My Artwork Is Still Kind of Terrible

One of my latest oil pastel paintings has a lot of detail invested in some sand dunes. I really sweated over the tall grass in the dunes. When I reasoned that I could do nothing else to improve them, I was pretty sure they were garbage.

When my wife saw it, she thought the dunes looked pretty good. Then she pointed to the horizon line of the ocean.

In case this is news to you, the horizon is more or less a straight line. If there’s a curve to the horizon, you’re not going to see it while sitting on the beach. It’s going to be super duper straight in real life.

Whoops.

My horizon had a gentle but perceptible arch downward as it reached the edge of the page. You can see the painting at the top of this post.

I find mistakes like this all of the time in my paintings. These are not gallery worthy works even after a few years of practice with a bunch of YouTube tutorials under my belt.

Living with those mistakes is a lot easier these days because I can see that I’ve still made progress. Even with the terrible stuff at the beginning and the glaring mistakes I still make, it feels really good to make stuff.

I didn’t really know how good it would feel to create things with my hands. Taking a bit of paper and some color to replicate the look and feel of a scene in nature grounds me in the moment. It’s like I’m asking myself, “Are you REALLY paying attention right now?”

When I drive anywhere or sit in a new spot, I tend to look at trees, grass, or even a freshly plowed field and ponder how I’d paint it. How much brown and green would I use? Would I use a dark blue for the shadow? How would I blend in some shades of yellow to show highlights?

That sure feels a lot more constructive than other things I used to do in my free time. … Scroll … Scroll … Tap … Scroll … Scroll … Tap.

Everyone Pays the Same Price to Create

The price of growing in creativity seems to be making terrible stuff at first.

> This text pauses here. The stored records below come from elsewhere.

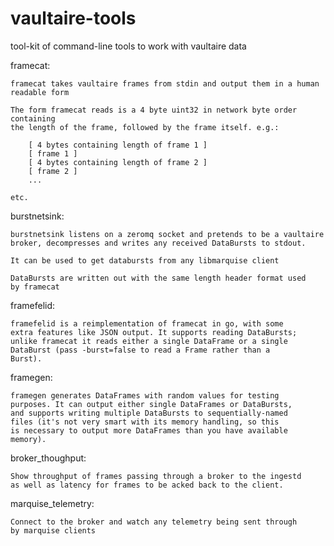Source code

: vaultaire-tools
===============

tool-kit of command-line tools to work with vaultaire data

framecat:

	framecat takes vaultaire frames from stdin and output them in a human
	readable form

	The form framecat reads is a 4 byte uint32 in network byte order containing
	the length of the frame, followed by the frame itself. e.g.:

		[ 4 bytes containing length of frame 1 ]
		[ frame 1 ]
		[ 4 bytes containing length of frame 2 ]
		[ frame 2 ]
		...

	etc.

burstnetsink:

	burstnetsink listens on a zeromq socket and pretends to be a vaultaire
	broker, decompresses and writes any received DataBursts to stdout.

	It can be used to get databursts from any libmarquise client

	DataBursts are written out with the same length header format used
	by framecat

framefelid:

	framefelid is a reimplementation of framecat in go, with some
	extra features like JSON output. It supports reading DataBursts;
	unlike framecat it reads either a single DataFrame or a single
	DataBurst (pass -burst=false to read a Frame rather than a
	Burst). 

framegen:

	framegen generates DataFrames with random values for testing
	purposes. It can output either single DataFrames or DataBursts,
	and supports writing multiple DataBursts to sequentially-named
	files (it's not very smart with its memory handling, so this
	is necessary to output more DataFrames than you have available
	memory).

broker\_thoughput:

	Show throughput of frames passing through a broker to the ingestd
	as well as latency for frames to be acked back to the client.

marquise_telemetry:

	Connect to the broker and watch any telemetry being sent through 
	by marquise clients
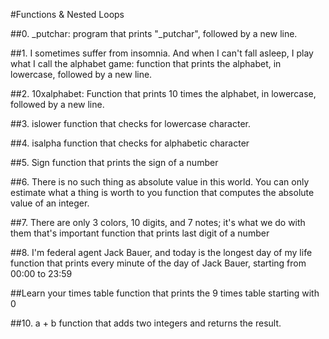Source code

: #Functions & Nested Loops

##0. _putchar: program that prints "_putchar", followed by a new line.

##1. I sometimes suffer from insomnia. And when I can't fall asleep, I play what I call the alphabet game:
function that prints the alphabet, in lowercase, followed by a new line.

##2. 10xalphabet:
Function that prints 10 times the alphabet, in lowercase, followed by a new line.

##3. islower
function that checks for lowercase character.

##4. isalpha
function that checks for alphabetic character

##5. Sign
function that prints the sign of a number

##6. There is no such thing as absolute value in this world. You can only estimate what a thing is worth to you
function that computes the absolute value of an integer.

##7. There are only 3 colors, 10 digits, and 7 notes; it's what we do with them that's important
function that prints last digit of a number

##8. I'm federal agent Jack Bauer, and today is the longest day of my life
function that prints every minute of the day of Jack Bauer, starting from 00:00 to 23:59

##Learn your times table
function that prints the 9 times table starting with 0

##10. a + b
function that adds two integers and returns the result.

My early writing was terrible. My early art was terrible and has only gotten better in tiny increments.

In the moment, it is kind of humiliating. I remember wondering if it was even worth it, doubting myself and worrying that I was just making myself feel worse!

I’m glad I stuck with it. I kept experimenting and just settled on the kind of creative projects that drew me in and spoke to me.

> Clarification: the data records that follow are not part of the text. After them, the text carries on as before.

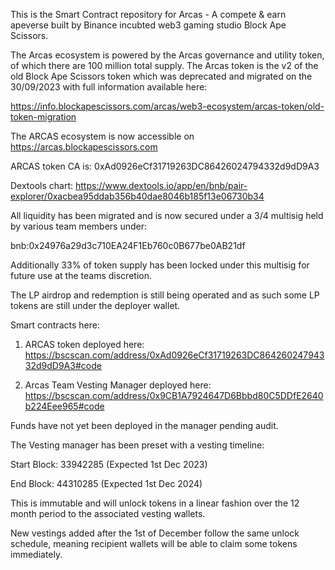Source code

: This is the Smart Contract repository for Arcas - A compete & earn apeverse built by Binance incubted web3 gaming studio Block Ape Scissors.

The Arcas ecosystem is powered by the Arcas governance and utility token, of which there are 100 million total supply. The Arcas token is the
v2 of the old Block Ape Scissors token which was deprecated and migrated on the 30/09/2023 with full information available here:

https://info.blockapescissors.com/arcas/web3-ecosystem/arcas-token/old-token-migration

The ARCAS ecosystem is now accessible on https://arcas.blockapescissors.com

ARCAS token CA is: 0xAd0926eCf31719263DC86426024794332d9dD9A3

Dextools chart: https://www.dextools.io/app/en/bnb/pair-explorer/0xacbea95ddab356b40dae8046b185f13e06730b34

All liquidity has been migrated and is now secured under a 3/4 multisig held by various team members under:

bnb:0x24976a29d3c710EA24F1Eb760c0B677be0AB21df

Additionally 33% of token supply has been locked under this multisig for future use at the teams discretion.

The LP airdrop and redemption is still being operated and as such some LP tokens are still under the deployer wallet.

Smart contracts here:

1. ARCAS token deployed here:
https://bscscan.com/address/0xAd0926eCf31719263DC86426024794332d9dD9A3#code

2. Arcas Team Vesting Manager deployed here:
https://bscscan.com/address/0x9CB1A7924647D6Bbbd80C5DDfE2640b224Eee965#code

Funds have not yet been deployed in the manager pending audit.

The Vesting manager has been preset with a vesting timeline:

Start Block: 33942285 (Expected 1st Dec 2023)

End Block: 44310285 (Expected 1st Dec 2024)

This is immutable and will unlock tokens in a linear fashion over the 12 month period to the associated vesting wallets.

New vestings added after the 1st of December follow the same unlock schedule, meaning recipient wallets will be able to claim
some tokens immediately.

Even if you won’t see my art in a gallery, I have a new creative practice where I feel somewhat at home. This is my space where I can safely make stuff, even if there surely are plenty of people in the world making better art.

Comparison is a creativity killer.

While painting on the beach with my family last week, a woman walked by with her family and noticed my work in progress. She suddenly exclaimed, “Oh, beautiful!”

I wasn’t super impressed with my work right at that moment, so her comment really jarred me. It mattered to her right then that I was capturing the scene in front of us, and that meant a lot to me.

Even more importantly, I heard her conversation as she walked away, “I’ve always wanted to learn how to paint.”

I thought about going over to her and saying, “You know, there are plenty of tutorials on YouTube. There’s no reason why you can’t start tomorrow.”

I didn’t want to be awkward and sound like some sage because I’m just a guy messing around with some oil pastels, so I stayed put.

Also? Introvert.

But I can imagine what she would say because I’ve heard it plenty.

“Oh, if I tried that, my art would be terrible.”

I can also imagine myself replying, “Well yeah. My stuff was really terrible at first, but I did get better. And it got a lot more fun when I got better.”

Making terrible stuff is not a lot of fun, but I’m so grateful that I stuck with it.

I’m sure there are some people who can pick up artistic stuff faster than others. Yet, almost all of us are held back by the fear of making something terrible.

I made terrible stuff. It felt pretty bad. But then I learned some more, practiced, and now I really, really enjoy my creative work. On the other side of that day in the cafe with my charcoal pencils, the terrible stuff was well worth it.

And if you ever ask to see my terrible stuff, I guarantee you that I’ll just laugh awkwardly and ask what in the world you could be talking about.